## REQUIRED ACTION:
Every line of the listing below should come back exactly as written, with no images.

------

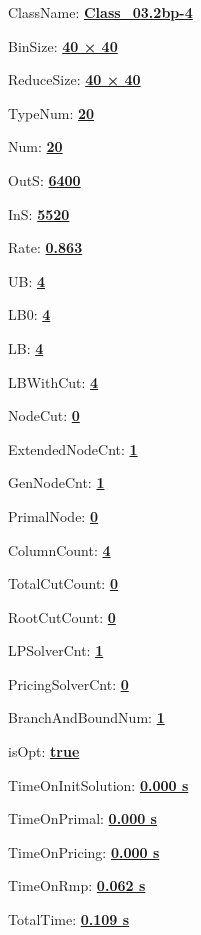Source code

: \documentclass[11pt]{article}
\begin{document}
\pagestyle{empty}


ClassName: \underline{\textbf{Class_03.2bp-4}}
\par
BinSize: \underline{\textbf{40 × 40}}
\par
ReduceSize: \underline{\textbf{40 × 40}}
\par
TypeNum: \underline{\textbf{20}}
\par
Num: \underline{\textbf{20}}
\par
OutS: \underline{\textbf{6400}}
\par
InS: \underline{\textbf{5520}}
\par
Rate: \underline{\textbf{0.863}}
\par
UB: \underline{\textbf{4}}
\par
LB0: \underline{\textbf{4}}
\par
LB: \underline{\textbf{4}}
\par
LBWithCut: \underline{\textbf{4}}
\par
NodeCut: \underline{\textbf{0}}
\par
ExtendedNodeCnt: \underline{\textbf{1}}
\par
GenNodeCnt: \underline{\textbf{1}}
\par
PrimalNode: \underline{\textbf{0}}
\par
ColumnCount: \underline{\textbf{4}}
\par
TotalCutCount: \underline{\textbf{0}}
\par
RootCutCount: \underline{\textbf{0}}
\par
LPSolverCnt: \underline{\textbf{1}}
\par
PricingSolverCnt: \underline{\textbf{0}}
\par
BranchAndBoundNum: \underline{\textbf{1}}
\par
isOpt: \underline{\textbf{true}}
\par
TimeOnInitSolution: \underline{\textbf{0.000 s}}
\par
TimeOnPrimal: \underline{\textbf{0.000 s}}
\par
TimeOnPricing: \underline{\textbf{0.000 s}}
\par
TimeOnRmp: \underline{\textbf{0.062 s}}
\par
TotalTime: \underline{\textbf{0.109 s}}
\par
\newpage


\end{document}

------

## EXERCISE ANSWER:
Source code

: \documentclass[11pt]{article}
\begin{document}
\pagestyle{empty}


ClassName: \underline{\textbf{Class_03.2bp-4}}
\par
BinSize: \underline{\textbf{40 × 40}}
\par
ReduceSize: \underline{\textbf{40 × 40}}
\par
TypeNum: \underline{\textbf{20}}
\par
Num: \underline{\textbf{20}}
\par
OutS: \underline{\textbf{6400}}
\par
InS: \underline{\textbf{5520}}
\par
Rate: \underline{\textbf{0.863}}
\par
UB: \underline{\textbf{4}}
\par
LB0: \underline{\textbf{4}}
\par
LB: \underline{\textbf{4}}
\par
LBWithCut: \underline{\textbf{4}}
\par
NodeCut: \underline{\textbf{0}}
\par
ExtendedNodeCnt: \underline{\textbf{1}}
\par
GenNodeCnt: \underline{\textbf{1}}
\par
PrimalNode: \underline{\textbf{0}}
\par
ColumnCount: \underline{\textbf{4}}
\par
TotalCutCount: \underline{\textbf{0}}
\par
RootCutCount: \underline{\textbf{0}}
\par
LPSolverCnt: \underline{\textbf{1}}
\par
PricingSolverCnt: \underline{\textbf{0}}
\par
BranchAndBoundNum: \underline{\textbf{1}}
\par
isOpt: \underline{\textbf{true}}
\par
TimeOnInitSolution: \underline{\textbf{0.000 s}}
\par
TimeOnPrimal: \underline{\textbf{0.000 s}}
\par
TimeOnPricing: \underline{\textbf{0.000 s}}
\par
TimeOnRmp: \underline{\textbf{0.062 s}}
\par
TotalTime: \underline{\textbf{0.109 s}}
\par
\newpage


\end{document}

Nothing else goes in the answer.